▶ Input:

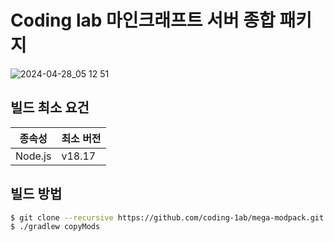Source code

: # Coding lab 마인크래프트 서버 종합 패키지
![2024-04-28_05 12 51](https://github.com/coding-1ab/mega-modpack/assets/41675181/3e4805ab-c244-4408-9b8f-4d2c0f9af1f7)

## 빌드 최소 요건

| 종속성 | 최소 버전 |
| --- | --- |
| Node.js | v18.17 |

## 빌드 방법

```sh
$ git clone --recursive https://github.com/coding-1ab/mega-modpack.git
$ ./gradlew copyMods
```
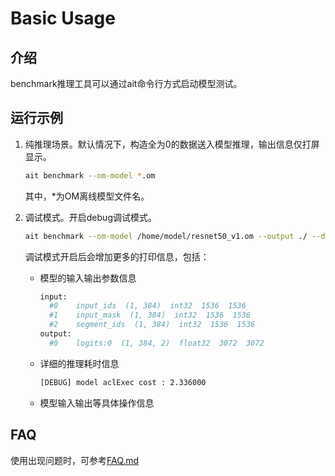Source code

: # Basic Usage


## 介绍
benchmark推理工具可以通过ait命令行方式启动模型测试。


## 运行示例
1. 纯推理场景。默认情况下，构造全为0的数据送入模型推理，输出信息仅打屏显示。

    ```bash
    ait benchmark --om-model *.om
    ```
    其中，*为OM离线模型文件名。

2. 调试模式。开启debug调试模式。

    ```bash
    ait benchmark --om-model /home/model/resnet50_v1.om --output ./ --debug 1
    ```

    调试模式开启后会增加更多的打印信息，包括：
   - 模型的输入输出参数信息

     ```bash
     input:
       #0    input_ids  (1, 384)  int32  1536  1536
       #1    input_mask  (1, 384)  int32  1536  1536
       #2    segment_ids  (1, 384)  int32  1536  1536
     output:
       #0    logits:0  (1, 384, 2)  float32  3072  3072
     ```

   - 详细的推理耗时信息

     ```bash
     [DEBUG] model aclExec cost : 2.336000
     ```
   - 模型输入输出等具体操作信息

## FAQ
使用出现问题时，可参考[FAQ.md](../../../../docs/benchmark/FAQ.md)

==

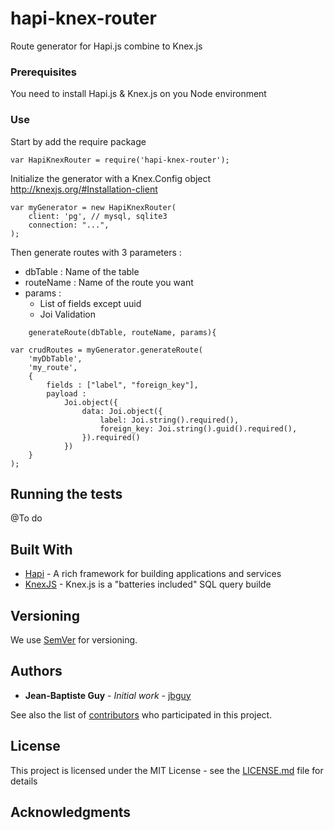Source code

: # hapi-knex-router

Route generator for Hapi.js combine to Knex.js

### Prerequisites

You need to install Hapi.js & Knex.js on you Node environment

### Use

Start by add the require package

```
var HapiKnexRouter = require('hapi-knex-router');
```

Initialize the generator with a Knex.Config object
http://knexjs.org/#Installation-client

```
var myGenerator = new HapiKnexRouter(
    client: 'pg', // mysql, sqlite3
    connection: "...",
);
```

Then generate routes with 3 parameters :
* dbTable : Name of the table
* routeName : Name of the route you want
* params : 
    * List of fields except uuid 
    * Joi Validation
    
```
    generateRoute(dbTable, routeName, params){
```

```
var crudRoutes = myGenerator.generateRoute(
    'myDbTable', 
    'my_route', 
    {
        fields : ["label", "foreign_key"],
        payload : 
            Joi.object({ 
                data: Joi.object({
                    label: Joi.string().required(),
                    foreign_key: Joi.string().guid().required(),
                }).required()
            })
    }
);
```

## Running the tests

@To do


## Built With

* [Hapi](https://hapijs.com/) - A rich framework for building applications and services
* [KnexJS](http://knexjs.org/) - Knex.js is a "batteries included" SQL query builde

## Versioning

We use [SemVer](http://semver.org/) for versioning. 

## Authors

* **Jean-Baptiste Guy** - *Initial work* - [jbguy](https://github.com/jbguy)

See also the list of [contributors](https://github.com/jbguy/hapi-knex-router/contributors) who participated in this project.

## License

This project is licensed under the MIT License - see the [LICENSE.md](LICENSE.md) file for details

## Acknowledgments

▶ Work order:
In the entries above, restate word for word the lines between the one holding "We use [SemVer](http://semver.org/)" and the one holding "## Acknowledgments", inclusive, and nothing besides.

▶ The completed task:
We use [SemVer](http://semver.org/) for versioning. 

## Authors

* **Jean-Baptiste Guy** - *Initial work* - [jbguy](https://github.com/jbguy)

See also the list of [contributors](https://github.com/jbguy/hapi-knex-router/contributors) who participated in this project.

## License

This project is licensed under the MIT License - see the [LICENSE.md](LICENSE.md) file for details

## Acknowledgments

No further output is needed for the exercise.